*Task item*
Output the run of lines that opens with the first line of the material below and closes with the line containing "nel paragrafo successivo.", both included, and drop the pictures.

*Extracted material*
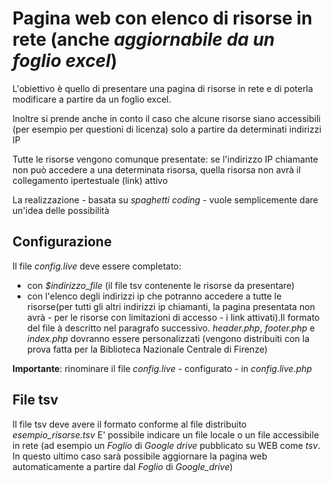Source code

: # Pagina web con elenco di risorse in rete  (anche _aggiornabile da un foglio excel_) 

L'obiettivo è quello di presentare una pagina di risorse in rete e di poterla modificare a  partire da un foglio excel.

Inoltre si prende anche in conto il caso che alcune risorse  siano accessibili (per esempio per questioni di licenza) solo a partire da determinati indirizzi IP

Tutte le risorse vengono comunque presentate: se l'indirizzo IP chiamante non può accedere a una determinata risorsa, quella risorsa non avrà il collegamento ipertestuale (link) attivo 

La realizzazione - basata su _spaghetti coding_ - vuole semplicemente dare un'idea delle possibilità

## Configurazione
Il file _config.live_ deve essere completato:
* con *$indirizzo_file* (il file tsv contenente le risorse da presentare)
* con l'elenco degli indirizzi ip che potranno accedere  a tutte le risorse(per tutti gli altri indirizzi ip chiamanti, la pagina presentata non avrà - per le risorse con limitazioni di accesso - i link attivati).Il formato del file à descritto nel paragrafo successivo.
*header.php*,  *footer.php* e *index.php* dovranno essere personalizzati (vengono distribuiti con la prova fatta per la Biblioteca Nazionale Centrale di Firenze)

**Importante**: rinominare il file *config.live* - configurato - in *config.live.php*


## File tsv
Il file tsv deve avere il formato conforme al file  distribuito *esempio_risorse.tsv*
E' possibile indicare un file locale o un file accessibile in rete (ad esempio un *Foglio* di *Google drive* pubblicato su WEB come *tsv*. In questo ultimo caso sarà possibile aggiornare la pagina web automaticamente a partire dal *Foglio* di *Google_drive*)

*Completed exercise*
Source code

: # Pagina web con elenco di risorse in rete  (anche _aggiornabile da un foglio excel_) 

L'obiettivo è quello di presentare una pagina di risorse in rete e di poterla modificare a  partire da un foglio excel.

Inoltre si prende anche in conto il caso che alcune risorse  siano accessibili (per esempio per questioni di licenza) solo a partire da determinati indirizzi IP

Tutte le risorse vengono comunque presentate: se l'indirizzo IP chiamante non può accedere a una determinata risorsa, quella risorsa non avrà il collegamento ipertestuale (link) attivo 

La realizzazione - basata su _spaghetti coding_ - vuole semplicemente dare un'idea delle possibilità

## Configurazione
Il file _config.live_ deve essere completato:
* con *$indirizzo_file* (il file tsv contenente le risorse da presentare)
* con l'elenco degli indirizzi ip che potranno accedere  a tutte le risorse(per tutti gli altri indirizzi ip chiamanti, la pagina presentata non avrà - per le risorse con limitazioni di accesso - i link attivati).Il formato del file à descritto nel paragrafo successivo.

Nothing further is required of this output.